CT Hochul williams campaign finance 071818

10:44 a.m.


“Councilman Williams’ campaign financial disclosure is nowhere to be found, yet we are two days past the filing deadline. Voters continue to be left in the dark on how much the Councilman has raised and who exactly is supporting his campaign. Timeliness around a deadline and transparency have always been a priority for our campaign. We can factually say that hasn’t been the case thus far for the Councilman.

Councilman, please let us know when you’re able to get around to disclosing your report. I guess better late than never? The voters are waiting.”


11:45 a.m.


“After two days and multiple requests for comment on why there was no campaign financial disclosure filed for Councilman Williams, the Councilman’s campaign belatedly and vaguely conveyed approximate top line numbers instead of releasing the report that was allegedly submitted to the Board of Elections. What exactly is the Councilman hiding? Do the rules not apply to him? Release the copy of the report you sent to BOE. The voters deserve to know.”


12:23 a.m.


“The following email was received by the Hochul campaign from the Board of Elections after our financial disclosure was submitted (on time):

This email could not be clearer: “It is your responsibility to verify RECEIPT and ACCURACY of your report.” Councilman Williams did not take this filing deadline seriously. What exactly is the Councilman hiding? Do the rules not apply to him? Release the copy of the report you sent to BOE. The voters deserve to know.”


12:31 a.m.

**Updated with attachment of screenshot in release**



“The following email was received by the Hochul campaign from the Board of Elections after our financial disclosure was submitted (on time):

This email could not be clearer: “It is your responsibility to verify RECEIPT and ACCURACY of your report.” Councilman Williams did not take this filing deadline seriously. What exactly is the Councilman hiding? Do the rules not apply to him? Release the copy of the report you sent to BOE. The voters deserve to know.”

The Hochul campaign submitted their report to the BOE on time, having filed under Friends for Kathy Hochul, totaling over $1.24 million cash on hand. With less than two months until primary elections on September 13, Hochul is keen on defeating her opponent, releasing a campaign ad criticizing Williams’ LGBTQ and women’s rights record. She’s received a number of notable endorsements, both on her own and via a Cuomo-Hochul ticket, but as she faces a primary, Hochul is running separately from Governor Cuomo.

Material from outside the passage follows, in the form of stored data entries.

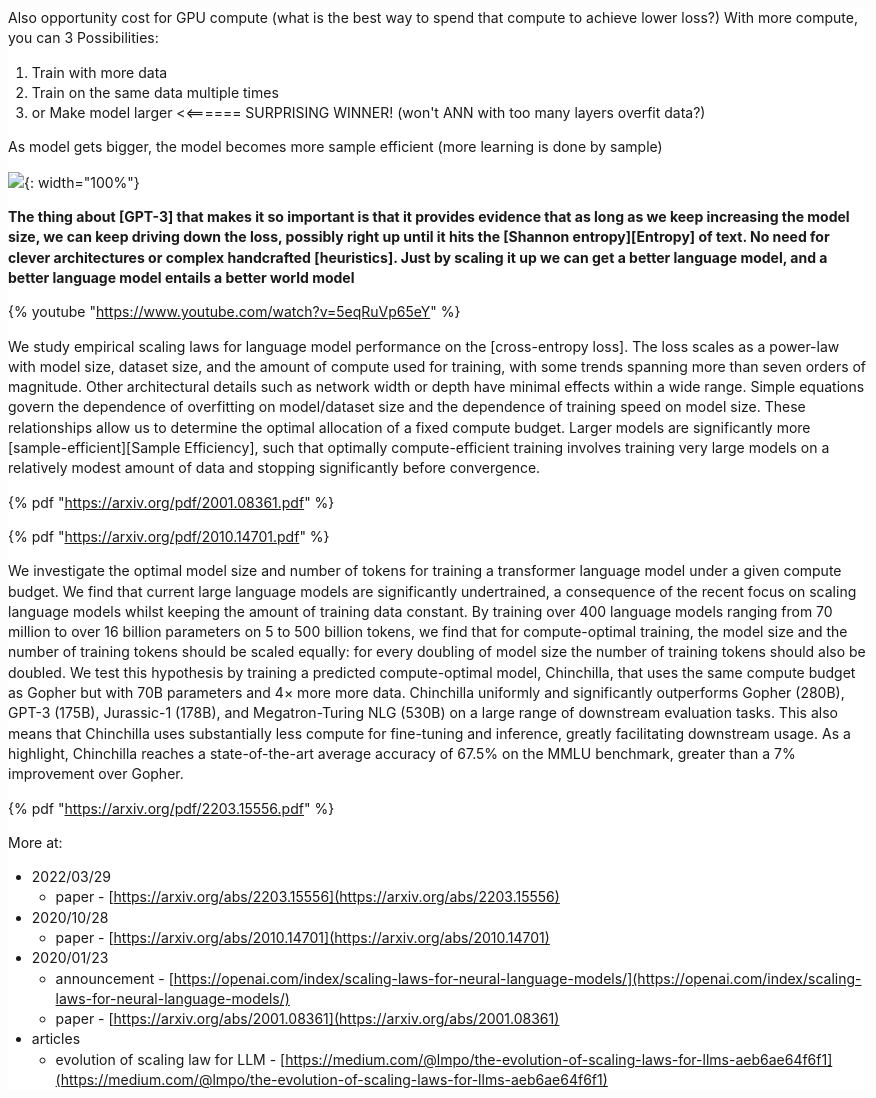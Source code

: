  Also opportunity cost for GPU compute (what is the best way to spend that compute to achieve lower loss?)
 With more compute, you can 3 Possibilities:
  1. Train with more data
  2. Train on the same data multiple times
  3. or Make model larger   <<====== SURPRISING WINNER! (won't ANN with too many layers overfit data?)

 As model gets bigger, the model becomes more sample efficient (more learning is done by sample)

 ![]( {{site.assets}}/n/neural_scaling_law_data_batch_size.png ){: width="100%"}

 **The thing about [GPT-3] that makes it so important is that it provides evidence that as long as we keep increasing the model size, we can keep driving down the loss, possibly right up until it hits the [Shannon entropy][Entropy] of text. No need for clever architectures or complex handcrafted [heuristics]. Just by scaling it up we can get a better language model, and a better language model entails a better world model**

 {% youtube "https://www.youtube.com/watch?v=5eqRuVp65eY" %}


 We study empirical scaling laws for language model performance on the [cross-entropy loss]. The loss scales as a power-law with model size, dataset size, and the amount of compute used for training, with some trends spanning more than seven orders of magnitude. Other architectural details such as network width or depth have minimal effects within a wide range. Simple equations govern the dependence of overfitting on model/dataset size and the dependence of training speed on model size. These relationships allow us to determine the optimal allocation of a fixed compute budget. Larger models are significantly more [sample-efficient][Sample Efficiency], such that optimally compute-efficient training involves training very large models on a relatively modest amount of data and stopping significantly before convergence.

 {% pdf "https://arxiv.org/pdf/2001.08361.pdf" %}

 {% pdf "https://arxiv.org/pdf/2010.14701.pdf" %}

 We investigate the optimal model size and number of tokens for training a transformer language model under a given compute budget. We find that current large language models are significantly undertrained, a consequence of the recent focus on scaling language models whilst keeping the amount of training data constant. By training over 400 language models ranging from 70 million to over 16 billion parameters on 5 to 500 billion tokens, we find that for compute-optimal training, the model size and the number of training tokens should be scaled equally: for every doubling of model size the number of training tokens should also be doubled. We test this hypothesis by training a predicted compute-optimal model, Chinchilla, that uses the same compute budget as Gopher but with 70B parameters and 4× more more data. Chinchilla uniformly and significantly outperforms Gopher (280B), GPT-3 (175B), Jurassic-1 (178B), and Megatron-Turing NLG (530B) on a large range of downstream evaluation tasks. This also means that Chinchilla uses substantially less compute for fine-tuning and inference, greatly facilitating downstream usage. As a highlight, Chinchilla reaches a state-of-the-art average accuracy of 67.5% on the MMLU benchmark, greater than a 7% improvement over Gopher.

 {% pdf "https://arxiv.org/pdf/2203.15556.pdf" %}


 More at:
  * 2022/03/29 
    * paper - [https://arxiv.org/abs/2203.15556](https://arxiv.org/abs/2203.15556)
  * 2020/10/28
    * paper - [https://arxiv.org/abs/2010.14701](https://arxiv.org/abs/2010.14701)
  * 2020/01/23
    * announcement - [https://openai.com/index/scaling-laws-for-neural-language-models/](https://openai.com/index/scaling-laws-for-neural-language-models/)
    * paper - [https://arxiv.org/abs/2001.08361](https://arxiv.org/abs/2001.08361)
  * articles
    * evolution of scaling law for LLM - [https://medium.com/@lmpo/the-evolution-of-scaling-laws-for-llms-aeb6ae64f6f1](https://medium.com/@lmpo/the-evolution-of-scaling-laws-for-llms-aeb6ae64f6f1)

Jumaane Williams’ campaign clarified that their financial disclosure report was filed on time, as per the Board of Elections’ Monday, July 16 deadline, but due to technical issues, a finalized report has yet to be released. The campaign is working with the BOE to rectify the problem.

“Our campaign’s financial disclosure report was filed on time Monday evening but there were technical issues that we are working with the Board of Elections to immediately address.”

The campaign maintains they’ve raised almost $200,000 and are confident going into the September primary.

“Our campaign has built strong momentum over the past several months thanks to our grassroots donor base, so we are very well positioned to win this September.”


Molinaro Supportive Of Pilot Program For Hydrofracking

Republican gubernatorial candidate Marc Molinaro on Wednesday said he would be supportive of a “limited, closely monitored” pilot program for hydrofracking in the state’s Southern Tier region.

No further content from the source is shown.